Working data below:

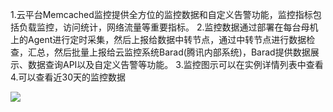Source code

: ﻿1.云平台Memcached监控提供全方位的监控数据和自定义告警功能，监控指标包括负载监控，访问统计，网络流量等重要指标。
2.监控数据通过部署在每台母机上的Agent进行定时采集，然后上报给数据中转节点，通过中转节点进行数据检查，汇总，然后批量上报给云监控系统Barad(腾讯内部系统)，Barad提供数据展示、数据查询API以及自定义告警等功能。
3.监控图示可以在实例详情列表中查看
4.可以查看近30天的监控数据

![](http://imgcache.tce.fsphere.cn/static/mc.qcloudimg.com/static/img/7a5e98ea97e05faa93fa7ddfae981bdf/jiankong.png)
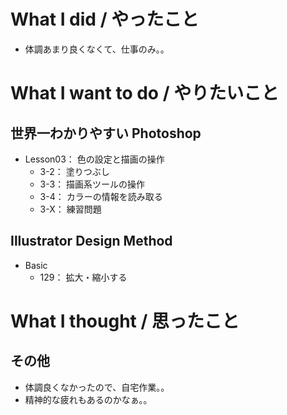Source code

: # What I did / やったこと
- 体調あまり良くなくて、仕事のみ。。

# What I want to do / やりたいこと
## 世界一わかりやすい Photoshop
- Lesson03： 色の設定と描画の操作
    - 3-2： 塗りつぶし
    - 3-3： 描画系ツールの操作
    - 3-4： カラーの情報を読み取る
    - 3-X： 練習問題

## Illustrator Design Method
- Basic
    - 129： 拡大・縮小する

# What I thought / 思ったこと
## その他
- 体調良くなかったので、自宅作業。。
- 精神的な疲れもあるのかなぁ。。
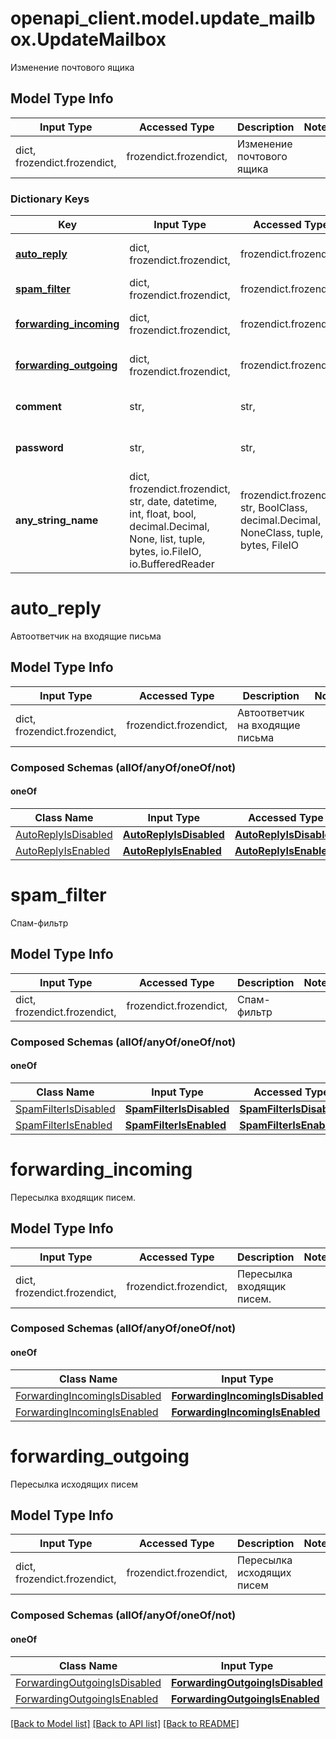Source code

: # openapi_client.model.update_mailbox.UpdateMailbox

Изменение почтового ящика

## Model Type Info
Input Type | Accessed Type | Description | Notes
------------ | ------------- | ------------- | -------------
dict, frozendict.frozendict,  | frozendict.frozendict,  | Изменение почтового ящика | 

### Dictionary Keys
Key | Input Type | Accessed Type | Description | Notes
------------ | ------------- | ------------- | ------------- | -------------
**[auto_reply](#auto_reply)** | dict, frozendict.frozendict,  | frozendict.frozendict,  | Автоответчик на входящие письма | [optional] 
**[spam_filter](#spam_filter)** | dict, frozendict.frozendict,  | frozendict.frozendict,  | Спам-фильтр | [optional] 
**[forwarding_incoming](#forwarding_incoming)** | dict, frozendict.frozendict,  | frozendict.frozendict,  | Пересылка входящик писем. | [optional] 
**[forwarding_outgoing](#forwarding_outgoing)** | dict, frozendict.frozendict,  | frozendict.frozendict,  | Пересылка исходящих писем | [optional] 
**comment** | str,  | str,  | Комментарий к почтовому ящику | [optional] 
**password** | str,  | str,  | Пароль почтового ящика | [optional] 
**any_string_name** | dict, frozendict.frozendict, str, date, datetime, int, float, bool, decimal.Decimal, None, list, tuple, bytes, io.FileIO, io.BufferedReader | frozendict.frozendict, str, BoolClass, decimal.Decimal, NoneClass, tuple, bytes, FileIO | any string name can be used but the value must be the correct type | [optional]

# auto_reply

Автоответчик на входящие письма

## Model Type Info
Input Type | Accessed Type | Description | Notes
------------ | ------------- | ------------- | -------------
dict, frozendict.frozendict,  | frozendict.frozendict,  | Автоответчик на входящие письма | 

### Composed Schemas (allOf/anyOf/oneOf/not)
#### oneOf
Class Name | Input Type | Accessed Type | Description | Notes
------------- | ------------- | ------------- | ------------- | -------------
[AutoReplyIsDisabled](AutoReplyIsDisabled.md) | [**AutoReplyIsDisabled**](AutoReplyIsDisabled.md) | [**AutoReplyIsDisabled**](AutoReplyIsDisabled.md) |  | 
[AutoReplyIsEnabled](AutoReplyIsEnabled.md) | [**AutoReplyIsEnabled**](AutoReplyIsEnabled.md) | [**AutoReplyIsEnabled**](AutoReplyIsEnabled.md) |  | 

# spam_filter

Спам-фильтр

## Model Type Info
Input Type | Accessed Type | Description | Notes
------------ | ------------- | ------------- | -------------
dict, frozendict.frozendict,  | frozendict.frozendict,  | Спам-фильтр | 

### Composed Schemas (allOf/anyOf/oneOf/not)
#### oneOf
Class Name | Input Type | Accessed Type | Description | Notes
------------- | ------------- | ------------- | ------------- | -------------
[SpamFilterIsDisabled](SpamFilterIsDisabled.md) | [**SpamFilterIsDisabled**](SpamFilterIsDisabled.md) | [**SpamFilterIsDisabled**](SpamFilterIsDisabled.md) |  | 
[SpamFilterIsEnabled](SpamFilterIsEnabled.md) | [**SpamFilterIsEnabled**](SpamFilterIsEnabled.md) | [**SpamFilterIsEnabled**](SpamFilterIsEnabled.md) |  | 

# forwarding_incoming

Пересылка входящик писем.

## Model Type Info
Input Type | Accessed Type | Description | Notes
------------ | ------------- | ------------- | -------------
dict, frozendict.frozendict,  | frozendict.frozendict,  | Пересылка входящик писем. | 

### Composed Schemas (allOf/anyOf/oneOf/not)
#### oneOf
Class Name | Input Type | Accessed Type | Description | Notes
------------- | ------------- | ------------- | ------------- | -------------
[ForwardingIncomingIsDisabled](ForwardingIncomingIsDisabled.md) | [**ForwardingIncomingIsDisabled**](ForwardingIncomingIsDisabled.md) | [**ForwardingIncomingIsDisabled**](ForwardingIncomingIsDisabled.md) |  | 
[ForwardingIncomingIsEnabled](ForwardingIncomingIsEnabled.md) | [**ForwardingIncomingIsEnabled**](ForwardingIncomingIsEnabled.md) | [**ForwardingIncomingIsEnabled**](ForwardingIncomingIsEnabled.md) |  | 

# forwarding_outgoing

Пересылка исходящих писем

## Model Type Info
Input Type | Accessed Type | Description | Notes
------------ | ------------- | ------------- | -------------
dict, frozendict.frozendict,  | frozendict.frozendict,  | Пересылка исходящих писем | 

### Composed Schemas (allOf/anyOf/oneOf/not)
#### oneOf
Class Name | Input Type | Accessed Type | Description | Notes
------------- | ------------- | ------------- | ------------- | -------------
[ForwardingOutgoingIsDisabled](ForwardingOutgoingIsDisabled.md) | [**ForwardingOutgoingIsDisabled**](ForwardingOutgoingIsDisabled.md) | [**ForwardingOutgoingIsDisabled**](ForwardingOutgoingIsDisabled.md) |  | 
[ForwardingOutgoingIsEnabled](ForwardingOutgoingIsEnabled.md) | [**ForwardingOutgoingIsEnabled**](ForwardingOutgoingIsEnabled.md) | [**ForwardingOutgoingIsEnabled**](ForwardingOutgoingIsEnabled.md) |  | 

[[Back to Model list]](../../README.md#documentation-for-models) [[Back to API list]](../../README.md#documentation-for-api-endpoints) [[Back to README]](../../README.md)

End of Working data.
Working data below:

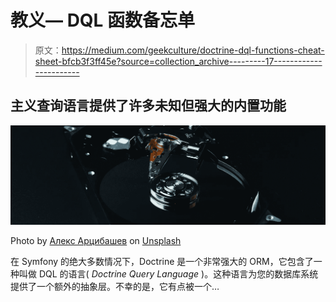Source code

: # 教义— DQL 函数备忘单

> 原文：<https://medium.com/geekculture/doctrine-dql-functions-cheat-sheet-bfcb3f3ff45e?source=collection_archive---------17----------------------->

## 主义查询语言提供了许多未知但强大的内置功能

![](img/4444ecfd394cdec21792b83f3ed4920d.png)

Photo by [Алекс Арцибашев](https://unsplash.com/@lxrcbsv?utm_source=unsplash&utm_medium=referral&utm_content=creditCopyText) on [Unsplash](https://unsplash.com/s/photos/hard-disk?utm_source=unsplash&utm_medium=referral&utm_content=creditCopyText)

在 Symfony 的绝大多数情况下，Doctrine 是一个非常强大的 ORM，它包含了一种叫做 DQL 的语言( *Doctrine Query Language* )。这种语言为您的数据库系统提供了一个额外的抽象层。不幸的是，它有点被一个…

End of Working data.
Working data below:

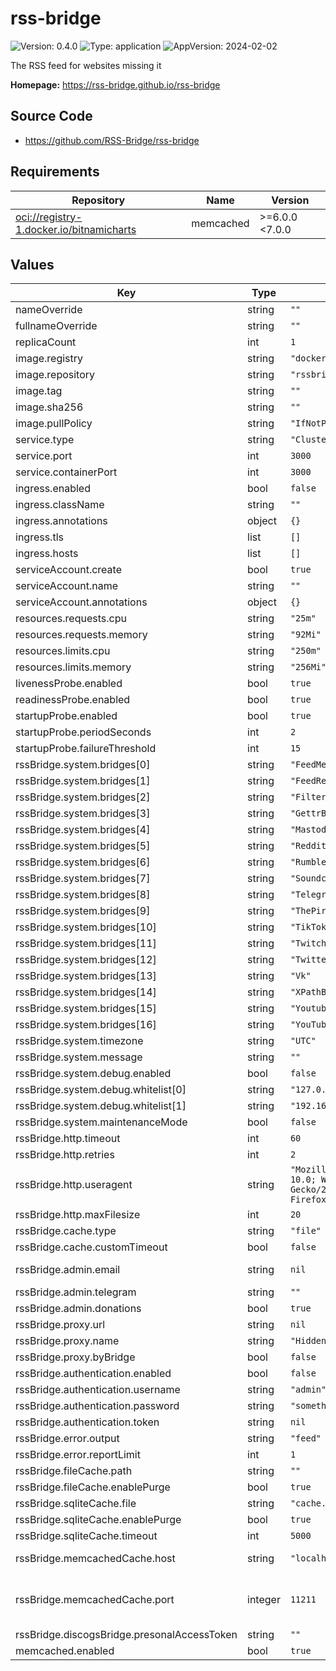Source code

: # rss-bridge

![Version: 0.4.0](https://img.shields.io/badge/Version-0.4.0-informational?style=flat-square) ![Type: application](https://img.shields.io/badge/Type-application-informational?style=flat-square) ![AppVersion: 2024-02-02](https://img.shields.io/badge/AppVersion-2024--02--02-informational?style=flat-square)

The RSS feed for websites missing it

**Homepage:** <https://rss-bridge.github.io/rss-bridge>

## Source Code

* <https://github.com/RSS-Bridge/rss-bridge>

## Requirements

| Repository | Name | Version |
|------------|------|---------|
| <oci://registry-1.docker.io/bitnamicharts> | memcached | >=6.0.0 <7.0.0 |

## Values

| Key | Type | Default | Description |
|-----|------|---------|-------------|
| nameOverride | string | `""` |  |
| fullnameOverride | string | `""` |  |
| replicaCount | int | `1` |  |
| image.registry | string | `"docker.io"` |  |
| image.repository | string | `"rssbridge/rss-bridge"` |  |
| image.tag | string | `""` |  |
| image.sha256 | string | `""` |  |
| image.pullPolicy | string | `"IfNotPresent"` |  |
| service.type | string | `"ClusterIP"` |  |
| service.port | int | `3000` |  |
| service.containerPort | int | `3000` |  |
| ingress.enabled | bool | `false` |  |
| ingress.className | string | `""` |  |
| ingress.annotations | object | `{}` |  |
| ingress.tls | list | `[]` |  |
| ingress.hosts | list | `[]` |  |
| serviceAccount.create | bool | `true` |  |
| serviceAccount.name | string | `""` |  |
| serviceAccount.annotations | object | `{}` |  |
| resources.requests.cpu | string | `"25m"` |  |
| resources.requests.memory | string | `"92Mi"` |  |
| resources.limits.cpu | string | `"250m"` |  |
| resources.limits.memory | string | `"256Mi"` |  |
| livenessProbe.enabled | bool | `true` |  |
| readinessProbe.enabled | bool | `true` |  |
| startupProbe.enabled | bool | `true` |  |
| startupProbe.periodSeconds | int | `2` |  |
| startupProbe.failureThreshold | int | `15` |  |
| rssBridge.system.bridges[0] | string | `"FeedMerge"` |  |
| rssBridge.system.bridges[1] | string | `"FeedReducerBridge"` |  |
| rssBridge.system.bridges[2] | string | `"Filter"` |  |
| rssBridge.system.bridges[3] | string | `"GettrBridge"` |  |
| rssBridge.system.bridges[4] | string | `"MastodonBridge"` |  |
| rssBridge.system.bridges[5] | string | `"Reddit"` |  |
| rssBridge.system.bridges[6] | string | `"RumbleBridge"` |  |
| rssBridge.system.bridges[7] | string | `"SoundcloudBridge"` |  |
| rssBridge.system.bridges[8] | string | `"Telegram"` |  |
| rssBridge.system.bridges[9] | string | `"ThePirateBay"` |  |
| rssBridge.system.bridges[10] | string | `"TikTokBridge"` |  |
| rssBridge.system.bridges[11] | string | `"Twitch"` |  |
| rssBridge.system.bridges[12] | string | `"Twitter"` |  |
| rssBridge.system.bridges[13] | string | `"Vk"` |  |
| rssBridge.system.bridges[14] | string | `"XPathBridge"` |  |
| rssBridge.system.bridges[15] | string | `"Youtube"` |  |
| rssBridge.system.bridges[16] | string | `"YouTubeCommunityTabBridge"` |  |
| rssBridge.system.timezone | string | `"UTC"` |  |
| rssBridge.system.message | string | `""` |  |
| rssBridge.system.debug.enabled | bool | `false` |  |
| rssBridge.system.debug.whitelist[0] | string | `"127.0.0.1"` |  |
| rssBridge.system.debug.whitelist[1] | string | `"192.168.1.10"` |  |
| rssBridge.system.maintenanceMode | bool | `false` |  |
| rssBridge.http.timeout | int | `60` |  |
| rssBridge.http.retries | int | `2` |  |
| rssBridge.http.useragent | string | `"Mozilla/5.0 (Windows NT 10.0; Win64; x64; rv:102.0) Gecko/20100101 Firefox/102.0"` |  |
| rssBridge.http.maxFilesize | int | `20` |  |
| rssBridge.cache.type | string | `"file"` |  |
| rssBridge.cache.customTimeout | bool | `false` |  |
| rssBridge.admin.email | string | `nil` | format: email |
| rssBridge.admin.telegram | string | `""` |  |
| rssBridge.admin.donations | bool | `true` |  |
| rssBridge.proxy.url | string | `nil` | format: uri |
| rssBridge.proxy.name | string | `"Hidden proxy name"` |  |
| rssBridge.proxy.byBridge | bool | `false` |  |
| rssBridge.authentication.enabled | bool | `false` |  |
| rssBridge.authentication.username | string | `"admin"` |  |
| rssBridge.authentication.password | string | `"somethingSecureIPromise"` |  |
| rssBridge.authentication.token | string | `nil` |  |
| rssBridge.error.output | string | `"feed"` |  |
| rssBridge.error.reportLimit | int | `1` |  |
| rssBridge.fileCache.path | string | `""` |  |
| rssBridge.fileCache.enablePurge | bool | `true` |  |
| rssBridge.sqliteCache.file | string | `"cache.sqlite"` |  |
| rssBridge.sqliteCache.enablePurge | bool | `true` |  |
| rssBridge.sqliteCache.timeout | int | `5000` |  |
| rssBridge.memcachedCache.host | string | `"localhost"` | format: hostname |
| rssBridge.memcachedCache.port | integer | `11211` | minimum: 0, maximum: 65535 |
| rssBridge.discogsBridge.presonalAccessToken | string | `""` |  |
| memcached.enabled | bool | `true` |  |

End of Working data.

- [Try it]:
Check the lines above and copy each one that includes "whitelist".

- [Task response]:
| rssBridge.system.debug.whitelist[0] | string | `"127.0.0.1"` |  |
| rssBridge.system.debug.whitelist[1] | string | `"192.168.1.10"` |  |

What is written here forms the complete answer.